TSA: Threat prompted gate-screening program

WASHINGTON -- The Transportation Security Administration is worried about a group of terrorists sneaking weapons components through an airport checkpoint, assembling them after going through security and bringing a weapon on an airplane, an agency official said Friday.

Douglas Hofsass, head of commercial-airport security for TSA, told an airports conference that the TSA recently launched a stepped-up program of screening randomly chosen passengers at airport gates partly in response to that threat.

Under the program, uniformed TSA screeners pull some passengers out of lines as they are waiting to board planes to view their IDs, search their belongings or check them for weapons with a handheld metal detector.
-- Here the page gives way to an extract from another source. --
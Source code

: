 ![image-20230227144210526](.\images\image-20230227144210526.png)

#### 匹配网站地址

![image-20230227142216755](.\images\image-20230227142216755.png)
The TSA is "concerned about the ability of multiple people bringing individual items through the checkpoint," Hofsass told about 100 airport executives at a Washington, D.C., conference center.

The decision to launch the gate-screening program was partly driven by "intelligence and threats," Hofsass said.

But the program has generated concern among airport officials who fear passengers will feel harassed by the gate screening.

Hofsass said most questions he has fielded in recent conference calls with airport executives focused on the gate-screening program. Gate screening was done extensively in the year after the Sept. 11, 2001, attacks but was greatly scaled back in 2003.

Hofsass' comments expand on an explanation the TSA gave 10 days ago after USA TODAY obtained a TSA memo describing the new gate-screening program.

TSA spokesman Greg Soule said at the time that the program was not driven by any specific alerts but that the TSA was trying to protect against "insider threats." Airport employees, who do not go through security checkpoints, could bring a weapon to an airport gate and hand it to someone about to board a plane.

At the conference Friday, Krys Bart, CEO of the Reno-Tahoe Airport Authority in Nevada, told Hofsass that passengers at her airport "feel intimidated" and "harassed" by the gate screening.

"Is this really driven by security, or to keep screeners busy because they don't have enough to do?" Bart said as the audience of 100 airport executives broke into applause.

Gate screening could deter some passengers from flying, Bart added in an interview.

"They just might say, this is the last straw, I'm going to drive," Bart said.

Oakland International Airoprt director Steve Grossman said that many airport officials believe the TSA started gate screening because the sharp decline in air travel has left them with few passengers to scrutinize.

"I do have screeners standing around," Grossman said.

Grossman said he supports gate screening as a new security program that could catch or deter terrorists.

"Anything that's random is good security," Grossman said. "I'd rather have them [screeners] doing gate-screening than nothing. Let's keep them busy."